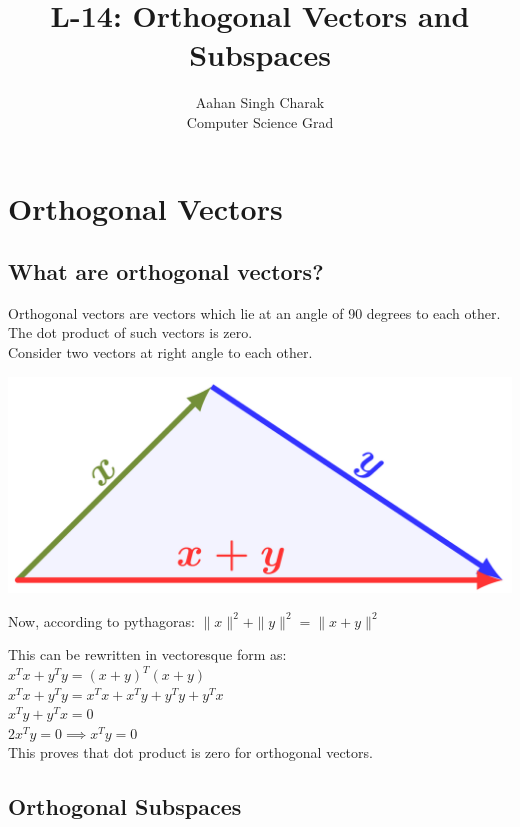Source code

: \documentclass[]{article}
\title{L-14: Orthogonal Vectors and Subspaces}
\author{Aahan Singh Charak\\Computer Science Grad}
\begin{document}
\maketitle

\section{Orthogonal Vectors}
\vspace{10pt}
\subsection{What are orthogonal vectors?}
Orthogonal vectors are vectors which lie at an angle of 90 degrees to each other. The dot product of such vectors is zero.\\

Consider two vectors at right angle to each other.
\vspace{12pt}
\begin{center}
\includegraphics[scale=.25]{triangle}
\end{center}
\vspace{10pt}
Now, according to pythagoras:
\vspace{5pt}
$\|x\|^2 + \|y\|^2 = \|x+y\|^2$

This can be rewritten in vectoresque form as:\\

$x^Tx+y^Ty=(x+y)^T(x+y)$\\

$x^Tx+y^Ty=x^Tx+x^Ty+y^Ty+y^Tx$\\

$x^Ty+y^Tx=0$\\

$2x^Ty=0 \implies x^Ty=0$\\

This proves that dot product is zero for orthogonal vectors.

\subsection{Orthogonal Subspaces}
\end{document}
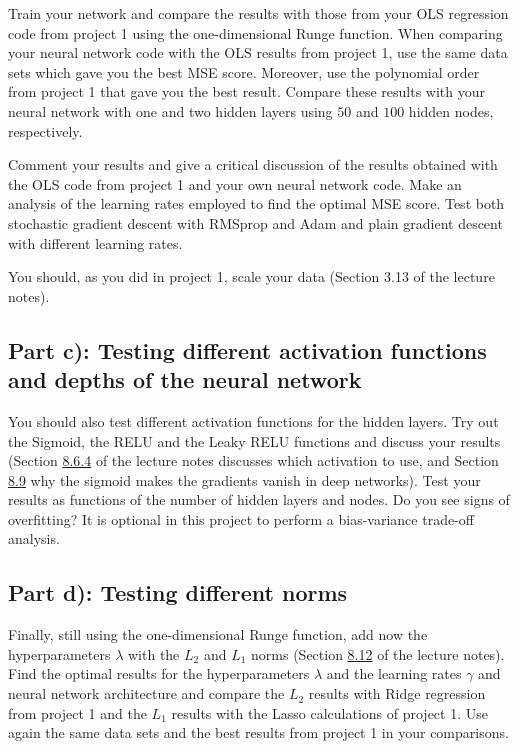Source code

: \documentclass[11pt,a4paper]{article}
\begin{document}
Train your network and compare the results with those from your OLS
regression code from project 1 using the one-dimensional Runge function.
When comparing your neural network code with the OLS results from project 1,
use the same data sets which gave you the best MSE score.  Moreover, use the
polynomial order from project 1 that gave you the best result.  Compare these
results with your neural network with one and two hidden layers using $50$
and $100$ hidden nodes, respectively.

Comment your results and give a critical discussion of the results obtained
with the OLS code from project 1 and your own neural network code.  Make an
analysis of the learning rates employed to find the optimal MSE score.  Test
both stochastic gradient descent with RMSprop and Adam and plain gradient
descent with different learning rates.

You should, as you did in project 1, scale your data (Section 3.13 of the
lecture notes).

\subsection*{Part c): Testing different activation functions and depths of the neural network}

You should also test different activation functions for the hidden layers.
Try out the Sigmoid, the RELU and the Leaky RELU functions and discuss your
results (Section
\href{https://educationalmaterialuio.github.io/MachineLearningUiO/doc/LectureNotes/_build/html/chapter8.html#which-activation-should-we-use}{8.6.4}
of the lecture notes discusses which activation to use, and Section
\href{https://educationalmaterialuio.github.io/MachineLearningUiO/doc/LectureNotes/_build/html/chapter8.html#vanishing-and-exploding-gradients}{8.9}
why the sigmoid makes the gradients vanish in deep networks).  Test your
results as functions of the number of hidden layers and nodes.  Do you see
signs of overfitting?  It is optional in this project to perform a
bias-variance trade-off analysis.

\subsection*{Part d): Testing different norms}

Finally, still using the one-dimensional Runge function, add now the
hyperparameters $\lambda$ with the $L_2$ and $L_1$ norms (Section
\href{https://educationalmaterialuio.github.io/MachineLearningUiO/doc/LectureNotes/_build/html/chapter8.html#regularisation-and-hyperparameters}{8.12}
of the lecture notes).  Find the optimal results for the hyperparameters
$\lambda$ and the learning rates $\gamma$ and neural network architecture
and compare the $L_2$ results with Ridge regression from project 1 and the
$L_1$ results with the Lasso calculations of project 1.  Use again the same
data sets and the best results from project 1 in your comparisons.
\end{document}
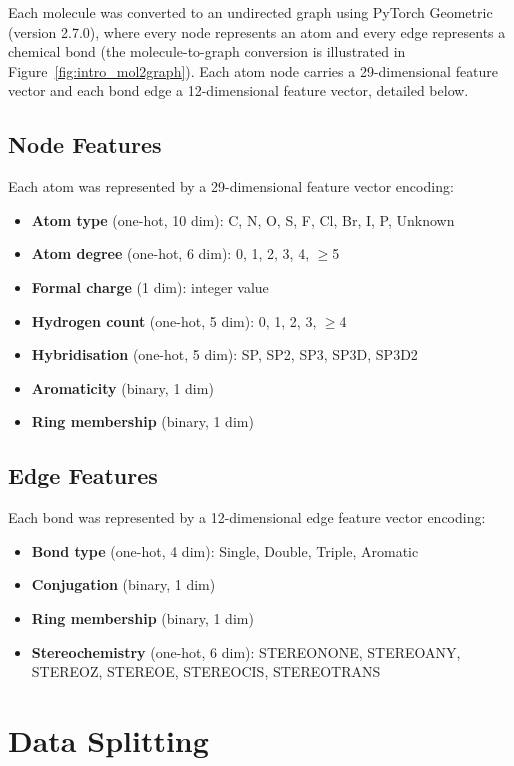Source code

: Each molecule was converted to an undirected graph using
PyTorch Geometric (version 2.7.0), where every node represents an atom and every
edge represents a chemical bond (the molecule-to-graph conversion is illustrated in
Figure~\ref{fig:intro_mol2graph}). Each atom node carries a 29-dimensional feature
vector and each bond edge a 12-dimensional feature vector, detailed below.

\subsection{Node Features}

Each atom was represented by a 29-dimensional feature vector encoding:
\begin{itemize}
    \item \textbf{Atom type} (one-hot, 10 dim): C, N, O, S, F, Cl, Br, I, P, Unknown
    \item \textbf{Atom degree} (one-hot, 6 dim): 0, 1, 2, 3, 4, $\geq$5
    \item \textbf{Formal charge} (1 dim): integer value
    \item \textbf{Hydrogen count} (one-hot, 5 dim): 0, 1, 2, 3, $\geq$4
    \item \textbf{Hybridisation} (one-hot, 5 dim): SP, SP2, SP3, SP3D, SP3D2
    \item \textbf{Aromaticity} (binary, 1 dim)
    \item \textbf{Ring membership} (binary, 1 dim)
\end{itemize}

\subsection{Edge Features}

Each bond was represented by a 12-dimensional edge feature vector encoding:
\begin{itemize}
    \item \textbf{Bond type} (one-hot, 4 dim): Single, Double, Triple, Aromatic
    \item \textbf{Conjugation} (binary, 1 dim)
    \item \textbf{Ring membership} (binary, 1 dim)
    \item \textbf{Stereochemistry} (one-hot, 6 dim): STEREONONE, STEREOANY,
          STEREOZ, STEREOE, STEREOCIS, STEREOTRANS
\end{itemize}

\section{Data Splitting}

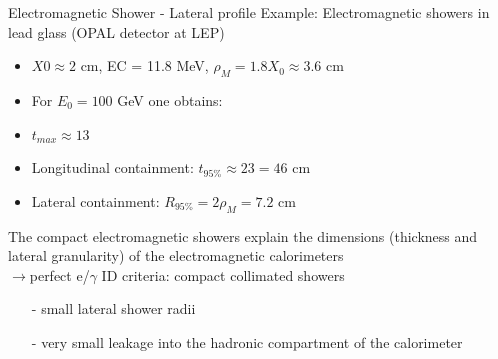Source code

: \documentclass[style=husky,clock,size=9pt,dvipsnames]{powerdot}
\newcommand\ra{$\rightarrow$} %
\begin{document}
\begin{slide}[trans=Fly,toc=]{Electromagnetic Shower - Lateral profile}
	Example: Electromagnetic showers in lead glass (OPAL detector at LEP)
	\begin{tcolorbox}
		\begin{itemize}
			\item $X0 \approx 2$ cm, EC = 11.8 MeV, $\rho_M = 1.8 X_0 \approx 3.6$ cm
			\item For $E_0 = 100$ GeV one obtains:
			\item $t_{max} \approx 13$
			\item Longitudinal containment: $t_{95\%} \approx 23 = 46$ cm
			\item Lateral containment: $R_{95\%} = 2 \rho_M = 7.2$ cm
		\end{itemize}
	\end{tcolorbox}

The compact electromagnetic showers explain the dimensions (thickness and lateral granularity) of the electromagnetic calorimeters\\
\vspace{0.5cm} \ra perfect e/$\gamma$ ID criteria: compact collimated showers
\begin{itemize}
	\item [-] small lateral shower radii
	\item [-] very small leakage into the hadronic compartment of the calorimeter
\end{itemize}
\end{slide}
\end{document}
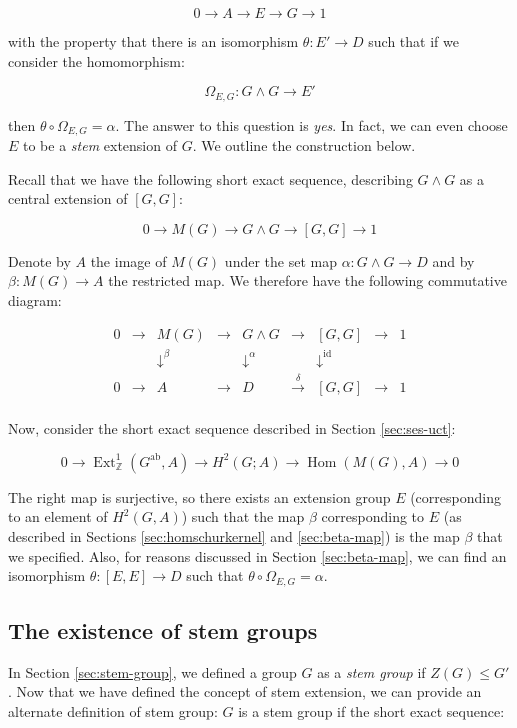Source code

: $$0 \to A \to E \to G \to 1$$

with the property that there is an isomorphism $\theta:E' \to D$ such
that if we consider the homomorphism:

$$\Omega_{E,G}: G \wedge G \to E'$$

then $\theta \circ \Omega_{E,G} = \alpha$. The answer to this question is
{\em yes}. In fact, we can even choose $E$ to be a {\em stem}
extension of $G$. We outline the construction below.

Recall that we have the following short exact sequence, describing $G
\wedge G$ as a central extension of $[G,G]$:

$$0 \to M(G) \to G \wedge G \to [G,G] \to 1$$

Denote by $A$ the image of $M(G)$ under the set map $\alpha:G \wedge G
\to D$ and by $\beta:M(G) \to A$ the restricted map. We therefore
have the following commutative diagram:

$$\begin{array}{ccccccccc}
  0 & \to & M(G) & \to & G \wedge G & \to & [G,G] & \to & 1\\
  &&   \downarrow^{\beta}  &&  \downarrow^{\alpha}     && \downarrow^{\text{id}} && \\
  0 & \to & A &\to & D & \stackrel{\delta}{\to} & [G,G] & \to & 1\\
\end{array}$$

Now, consider the short exact sequence described in Section
\ref{sec:ses-uct}:

$$0 \to \operatorname{Ext}^1_{\mathbb{Z}}(G^{\operatorname{ab}},A) \to H^2(G;A) \to \operatorname{Hom}(M(G),A) \to 0$$

The right map is surjective, so there exists an extension group $E$
(corresponding to an element of $H^2(G,A)$) such that the map $\beta$
corresponding to $E$ (as described in Sections
\ref{sec:homschurkernel} and \ref{sec:beta-map}) is the map $\beta$
that we specified. Also, for reasons discussed in Section
\ref{sec:beta-map}, we can find an isomorphism $\theta:[E,E] \to D$
such that $\theta \circ \Omega_{E,G} = \alpha$.

\subsection{The existence of stem groups}\label{sec:stem-group-existence}

In Section \ref{sec:stem-group}, we defined a group $G$ as a {\em stem
  group} if $Z(G) \le G'$. Now that we have defined the concept of
stem extension, we can provide an alternate definition of stem group:
$G$ is a stem group if the short exact sequence:

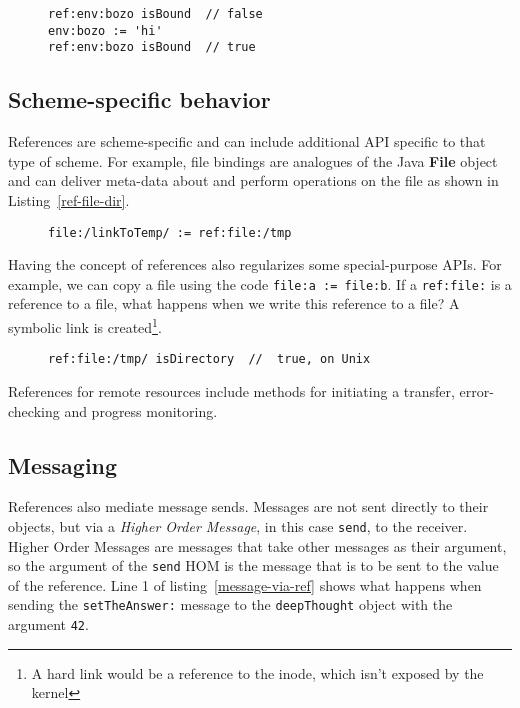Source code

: \documentclass[preprint,authoryear]{acm_proc_article-sp}
\begin{document}
\begin{figure}[htbp]
\begin{lstlisting}[style=L,label=isBound,caption=Is environment variable set?]
ref:env:bozo isBound  // false
env:bozo := 'hi'
ref:env:bozo isBound  // true
\end{lstlisting}
\end{figure}

\subsection{Scheme-specific behavior}

References are scheme-specific and can include additional API specific to that type of scheme.
For example, file bindings are analogues of the Java {\bf File} object and can deliver
meta-data about and perform operations on the file as shown in Listing~\ref{ref-file-dir}.



\begin{figure}[htbp]
\begin{lstlisting}[style=L,label=symbolic-link,caption=Creating a symbolic link to {\tt /tmp}]
file:/linkToTemp/ := ref:file:/tmp
\end{lstlisting}
\end{figure}

Having the concept of references also regularizes some special-purpose APIs.  For example,
we can copy a file using the code {\tt file:a := file:b}.  If a {\tt ref:file:} is a reference to a file, what
happens when we write this reference to a file?  A symbolic link is created\footnote{A hard link
would be a reference to the inode, which isn't exposed by the kernel}.

\begin{figure}[htbp]
\begin{lstlisting}[style=L,label=ref-file-dir,caption=Is {\tt /tmp} a directory?]
ref:file:/tmp/ isDirectory  //  true, on Unix
\end{lstlisting}
\end{figure}

References for remote resources include methods for initiating a transfer,
error-checking and progress monitoring.  

\subsection{Messaging}

References also mediate message sends.   Messages are not sent directly to their objects, but via a
\emph{Higher Order Message}\cite{HOM}, in this case {\tt send}, to the receiver.    Higher Order Messages
are messages that take other messages as their argument, so the argument of the {\tt send} HOM is the
message that is to be sent to the value of the reference.   Line 1 of listing~\ref{message-via-ref} shows
what happens when sending the {\tt setTheAnswer:} message to the {\tt deepThought} object with
the argument {\tt 42}.
\end{document}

* [Assigned task]
Using the material above, transcribe exactly the lines from the one holding "This proves that" to the one holding "Train your network", both ends kept. Do not carry over any pictures.

* [Task answer]
This proves that dot product is zero for orthogonal vectors.

\subsection{Orthogonal Subspaces}
\end{document}
Source code

: \documentclass[11pt,a4paper]{article}
\begin{document}
Train your network and compare the results with those from your OLS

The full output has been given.